Gene Therapy ? Part 1
Introduction and Mesothelioma
The best way to begin this paper is to identify exactly what genes and gene therapy are. Genes are biological units of heredity. Genes determine obvious traits, like the color of your hair or eyes, and also characteristics that aren’t so obvious, such as your blood’s ability to carry oxygen through the body. They are what make us, us. Genes make us who we are, each made up in our own unique way. Genes carry the directions that allow cells to produce certain proteins called enzymes. Genes, when they have flaws, can result in disease in the body (National Cancer Institute, 2000).
The next major point that need to be clarified is gene therapy, what exactly is it, its goals, and how important is it both today, and for the future. Gene therapy is a process of manipulating a person’s genetic makeup to fight a disease they may have as a result of a genetic flaw. In a short explanation, the genes of a person are altered and inserted again into the body, in the hopes that those genes will multiply, then outnumber and destroy the defective genes, therefore defeating or significantly delaying the spreading and destruction of a disease (National Cancer Institute, 2000).

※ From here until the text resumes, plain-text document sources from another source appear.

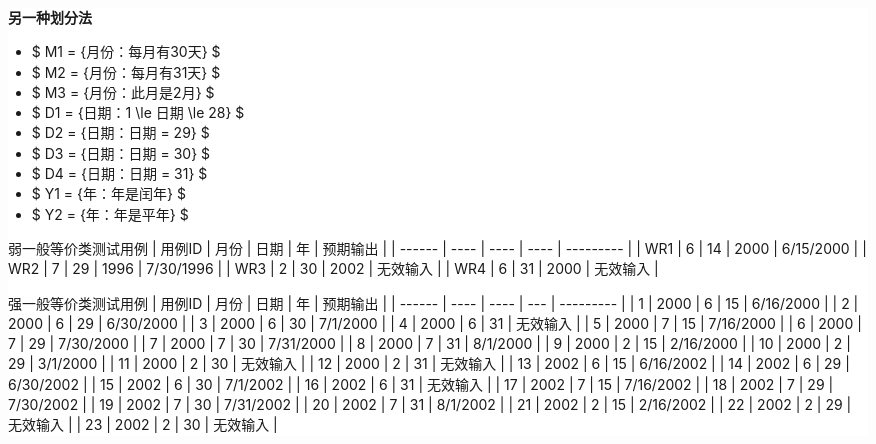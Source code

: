 **另一种划分法**
- $ M1 = {月份：每月有30天} $
- $ M2 = {月份：每月有31天} $
- $ M3 = {月份：此月是2月} $
- $ D1 = {日期：1 \le 日期 \le 28} $
- $ D2 = {日期：日期 = 29} $
- $ D3 = {日期：日期 = 30} $
- $ D4 = {日期：日期 = 31} $
- $ Y1 = {年：年是闰年} $
- $ Y2 = {年：年是平年} $

弱一般等价类测试用例
| 用例ID | 月份 | 日期 | 年   | 预期输出  |
| ------ | ---- | ---- | ---- | --------- |
| WR1    | 6    | 14   | 2000 | 6/15/2000 |
| WR2    | 7    | 29   | 1996 | 7/30/1996 |
| WR3    | 2    | 30   | 2002 | 无效输入  |
| WR4    | 6    | 31   | 2000 | 无效输入  |

强一般等价类测试用例
| 用例ID | 月份 | 日期 | 年  | 预期输出  |
| ------ | ---- | ---- | --- | --------- |
| 1      | 2000 | 6    | 15  | 6/16/2000 |
| 2      | 2000 | 6    | 29  | 6/30/2000 |
| 3      | 2000 | 6    | 30  | 7/1/2000  |
| 4      | 2000 | 6    | 31  | 无效输入  |
| 5      | 2000 | 7    | 15  | 7/16/2000 |
| 6      | 2000 | 7    | 29  | 7/30/2000 |
| 7      | 2000 | 7    | 30  | 7/31/2000 |
| 8      | 2000 | 7    | 31  | 8/1/2000  |
| 9      | 2000 | 2    | 15  | 2/16/2000 |
| 10     | 2000 | 2    | 29  | 3/1/2000  |
| 11     | 2000 | 2    | 30  | 无效输入  |
| 12     | 2000 | 2    | 31  | 无效输入  |
| 13     | 2002 | 6    | 15  | 6/16/2002 |
| 14     | 2002 | 6    | 29  | 6/30/2002 |
| 15     | 2002 | 6    | 30  | 7/1/2002  |
| 16     | 2002 | 6    | 31  | 无效输入  |
| 17     | 2002 | 7    | 15  | 7/16/2002 |
| 18     | 2002 | 7    | 29  | 7/30/2002 |
| 19     | 2002 | 7    | 30  | 7/31/2002 |
| 20     | 2002 | 7    | 31  | 8/1/2002  |
| 21     | 2002 | 2    | 15  | 2/16/2002 |
| 22     | 2002 | 2    | 29  | 无效输入  |
| 23     | 2002 | 2    | 30  | 无效输入  |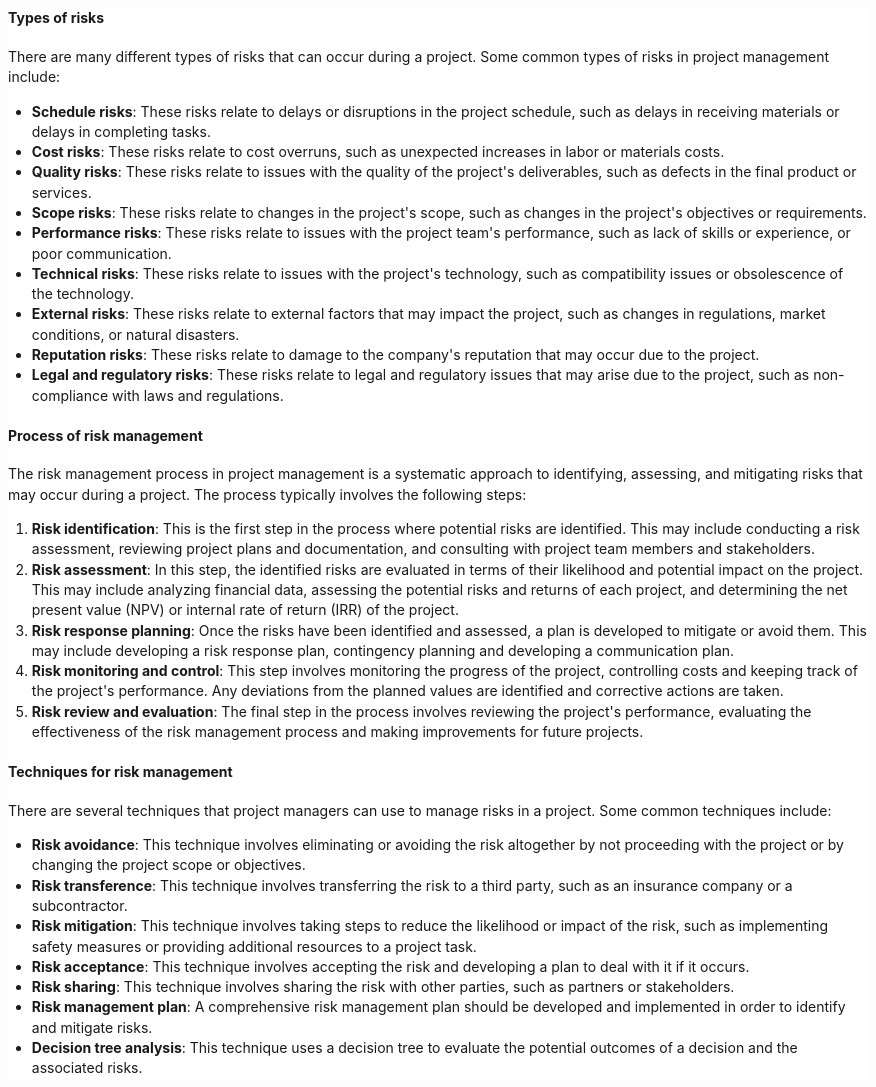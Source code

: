 #### Types of risks

There are many different types of risks that can occur during a project. Some common types of risks in project management include:

- **Schedule risks**: These risks relate to delays or disruptions in the project schedule, such as delays in receiving materials or delays in completing tasks.
- **Cost risks**: These risks relate to cost overruns, such as unexpected increases in labor or materials costs.
- **Quality risks**: These risks relate to issues with the quality of the project's deliverables, such as defects in the final product or services.
- **Scope risks**: These risks relate to changes in the project's scope, such as changes in the project's objectives or requirements.
- **Performance risks**: These risks relate to issues with the project team's performance, such as lack of skills or experience, or poor communication.
- **Technical risks**: These risks relate to issues with the project's technology, such as compatibility issues or obsolescence of the technology.
- **External risks**: These risks relate to external factors that may impact the project, such as changes in regulations, market conditions, or natural disasters.
- **Reputation risks**: These risks relate to damage to the company's reputation that may occur due to the project.
- **Legal and regulatory risks**: These risks relate to legal and regulatory issues that may arise due to the project, such as non-compliance with laws and regulations.

#### Process of risk management

The risk management process in project management is a systematic approach to identifying, assessing, and mitigating risks that may occur during a project. The process typically involves the following steps:

1. **Risk identification**: This is the first step in the process where potential risks are identified. This may include conducting a risk assessment, reviewing project plans and documentation, and consulting with project team members and stakeholders.
2. **Risk assessment**: In this step, the identified risks are evaluated in terms of their likelihood and potential impact on the project. This may include analyzing financial data, assessing the potential risks and returns of each project, and determining the net present value (NPV) or internal rate of return (IRR) of the project.
3. **Risk response planning**: Once the risks have been identified and assessed, a plan is developed to mitigate or avoid them. This may include developing a risk response plan, contingency planning and developing a communication plan.
4. **Risk monitoring and control**: This step involves monitoring the progress of the project, controlling costs and keeping track of the project's performance. Any deviations from the planned values are identified and corrective actions are taken.
5. **Risk review and evaluation**: The final step in the process involves reviewing the project's performance, evaluating the effectiveness of the risk management process and making improvements for future projects.

#### Techniques for risk management

There are several techniques that project managers can use to manage risks in a project. Some common techniques include:

- **Risk avoidance**: This technique involves eliminating or avoiding the risk altogether by not proceeding with the project or by changing the project scope or objectives.
- **Risk transference**: This technique involves transferring the risk to a third party, such as an insurance company or a subcontractor.
- **Risk mitigation**: This technique involves taking steps to reduce the likelihood or impact of the risk, such as implementing safety measures or providing additional resources to a project task.
- **Risk acceptance**: This technique involves accepting the risk and developing a plan to deal with it if it occurs.
- **Risk sharing**: This technique involves sharing the risk with other parties, such as partners or stakeholders.
- **Risk management plan**: A comprehensive risk management plan should be developed and implemented in order to identify and mitigate risks.
- **Decision tree analysis**: This technique uses a decision tree to evaluate the potential outcomes of a decision and the associated risks.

This is still experimental treatment for all diseases, and it is most frequently tested on different forms of cancer, AIDS, cystic fibrosis, hemophilia, and Retinitis Pigmentosa. There is a hopeful outlook for the future of this type of treatment, but many more trials and tests must be performed. While it could be a revolutionary type of treatment, its effectiveness is still quite unknown (University of Pennsylvania Cancer Center, 1996).
Gene therapy is often tested as a possible treatment for Mesothelioma, a deadly cancer. This type of cancer is considered to be uniformly fatal; according to records of the disease, patients have less than two years to live after the diagnosis of this cancer, and needless to say, this is with standard treatment. This cancer is frequently linked to asbestos exposure; asbestos was most likely prevalent in a previous work environment. Initial experiments focused on pleural mesothelioma, a type of chest tumor that affects the lining of the chest and is very strongly linked to asbestos exposure. The cancer barely, if at all, responded to radical surgery and chemotherapy treatment (University of Penn, 1995).
Doctors and scientists are desperately seeking for a cure to this disease, it is very hard to treat and produce any type of result. In 1990, gene therapy treatments for this cancer first took place on laboratory mice. The majority of results from animal testing were positive, in which the disease was either cured or slowed down quite a bit. Due to these positive results, scientists were eager to begin testing humans, yet found out that it was not so easy with human beings. Things did not happen as expected, such as the body of the patient would not produce enough of the altered gene or just did not respond at all. (Drake, 1997)
Donald Hardy was the first mesothelioma patient in the world to be treated with gene therapy. While Mesothelioma defied all forms of conventional treatment and led to a quick death, it was different with this experiment. Hardy’s cancer had become mysteriously quiescent; the cancer had stopped growing inside his body. Hardy had to follow up with constant trips to the doctor to be tested to see if the cancer started to grow again. There was always an element of uncertainty in the treatment. While Hardy’s cancer didn’t return, he was one of a small number of patients with a successful result in the experimentation. A possible explanation was that the treatment caused an inflammatory reaction that stopped the cancer cells from growing, at least temporarily (Drake, 1997).
Hopefully, gene therapy is a field that will change our medical field and how we treat diseases. While seemingly an easy concept, it has presented our best doctors and scientists with a huge question mark, which we as a society can only hope gives us a more possibilities of treatment for the diseases we can not get rid of now.